I hope this is the right place for this question.   If it isn't sorry.  
When labeling soap do you put the weight of the bar on the label?


----------



## Genny (May 13, 2011)

Yep.  According to the FDA the weight is required on the front of the label


----------



## sudsysarah (May 13, 2011)

thanks.


----------



## opalgirl (May 16, 2011)

It's amazing to me how many soapers do not do this.


----------



## opalgirl (May 16, 2011)

It's amazing to me how many soapers do not do this.


----------



## Healinya (May 17, 2011)

This may be a silly question... but what defines "front"? Besides, the obvious answer - the side that faces outward when on display...

What else is required to specifically be on the front? What's to stop me from having the name of soap along with other 'front necessities' in small print with the ingredients on the back, and then make the front however I choose.... If I choose to set up on a display area upside down, who's to say that's wrong?

I'm not trying to break rules or anything, I'm honestly interested how that works, out of curiosity.


----------



## SideDoorSoaps (May 17, 2011)

I looked this stuff up when I was designing my packaging and labels and being a graphic designer in general, I thought it would be good to know for any other business that I might do. This is what I found.

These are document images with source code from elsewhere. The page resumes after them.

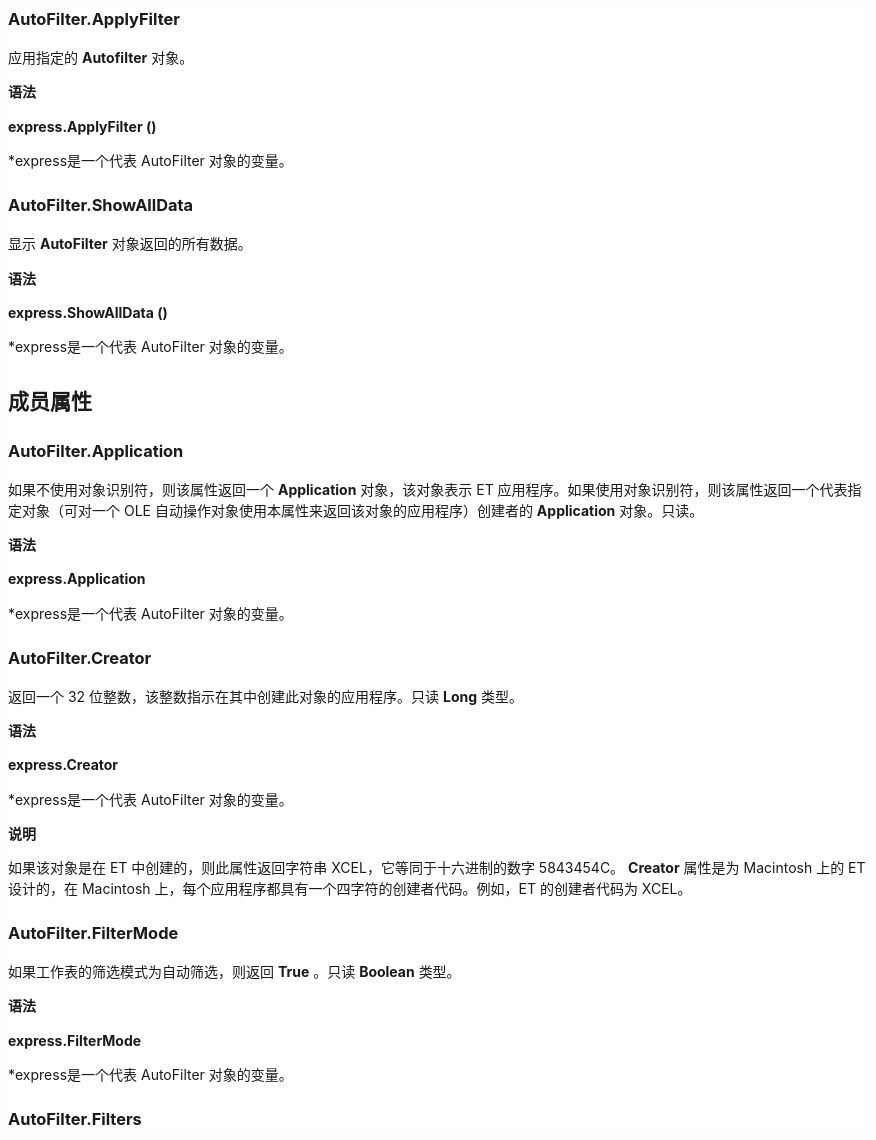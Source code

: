 ### AutoFilter.ApplyFilter

应用指定的 **Autofilter** 对象。

**语法**

**express.ApplyFilter ()**

\*express是一个代表 AutoFilter 对象的变量。

### AutoFilter.ShowAllData

显示 **AutoFilter** 对象返回的所有数据。

**语法**

**express.ShowAllData ()**

\*express是一个代表 AutoFilter 对象的变量。

## 成员属性

### AutoFilter.Application

如果不使用对象识别符，则该属性返回一个 **Application** 对象，该对象表示 ET 应用程序。如果使用对象识别符，则该属性返回一个代表指定对象（可对一个 OLE 自动操作对象使用本属性来返回该对象的应用程序）创建者的 **Application** 对象。只读。

**语法**

**express.Application**

\*express是一个代表 AutoFilter 对象的变量。

### AutoFilter.Creator

返回一个 32 位整数，该整数指示在其中创建此对象的应用程序。只读 **Long** 类型。

**语法**

**express.Creator**

\*express是一个代表 AutoFilter 对象的变量。

**说明**

如果该对象是在 ET 中创建的，则此属性返回字符串 XCEL，它等同于十六进制的数字 5843454C。 **Creator** 属性是为 Macintosh 上的 ET 设计的，在 Macintosh 上，每个应用程序都具有一个四字符的创建者代码。例如，ET 的创建者代码为 XCEL。

### AutoFilter.FilterMode

如果工作表的筛选模式为自动筛选，则返回 **True** 。只读 **Boolean** 类型。

**语法**

**express.FilterMode**

\*express是一个代表 AutoFilter 对象的变量。

### AutoFilter.Filters
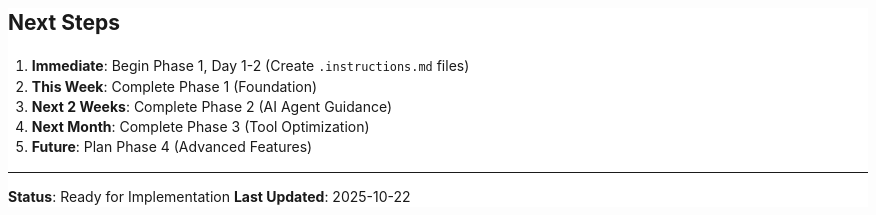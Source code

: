 ## Next Steps

1. **Immediate**: Begin Phase 1, Day 1-2 (Create `.instructions.md` files)
2. **This Week**: Complete Phase 1 (Foundation)
3. **Next 2 Weeks**: Complete Phase 2 (AI Agent Guidance)
4. **Next Month**: Complete Phase 3 (Tool Optimization)
5. **Future**: Plan Phase 4 (Advanced Features)

---

**Status**: Ready for Implementation
**Last Updated**: 2025-10-22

According to the FDA, the "front" is defined as the principle display panel.
This link shows some pics as examples on the site:

http://www.fda.gov/Food/GuidanceComplia ... 064866.htm

And a description for cosmetics:

PRINCIPAL DISPLAY PANEL
 THE PART OF A LABEL THAT THE CONSUMER SEES OR EXAMINES WHEN DISPLAYED FOR RETAIL SALE. 
Sec. 10(t), FP&L Act
21 CFR 701.10

As mentioned before, the PDP is that part of the label that is most likely to be shown or examined under customary conditions for retail sale.
Regulations [21 CFR 701.10] published by the FDA require that the PDP be large enough to accommodate all required label information with clarity and conspicuousness.
If a package bears more than one PDP, the information required to be placed on the PDP must be duplicated on all PDPs.
For the purpose of assuring uniform type size for declaring a product's net quantity of contents, the size of the surface area bearing the PDP, and not the size of the PDP itself, is the determining factor. *The area of the PDP is for a:*
Rectangular package: One entire side.
Cylindrical package: 40% of height x circumference.
Any other shape of container: 40% of total container surface, excluding top, bottom, neck, shoulder, flanges.
The PDP of a "boudoir-type" or decorative cosmetic container, e.g., cartridge, pill box, compact or special variety, and those containing 1/4 oz or less may be a tear-away tag or tape affixed to the container [21 CFR 701.13(e)(1)]. It may also be the display panel of a card to which the immediate container is affixed [21 CFR 701.13(e)(2)].

For more info on that: http://www.fda.gov/cosmetics/cosmeticla ... 126444.htm


----------



## Healinya (May 17, 2011)

Thanks for sharing that! Clears it up for me


----------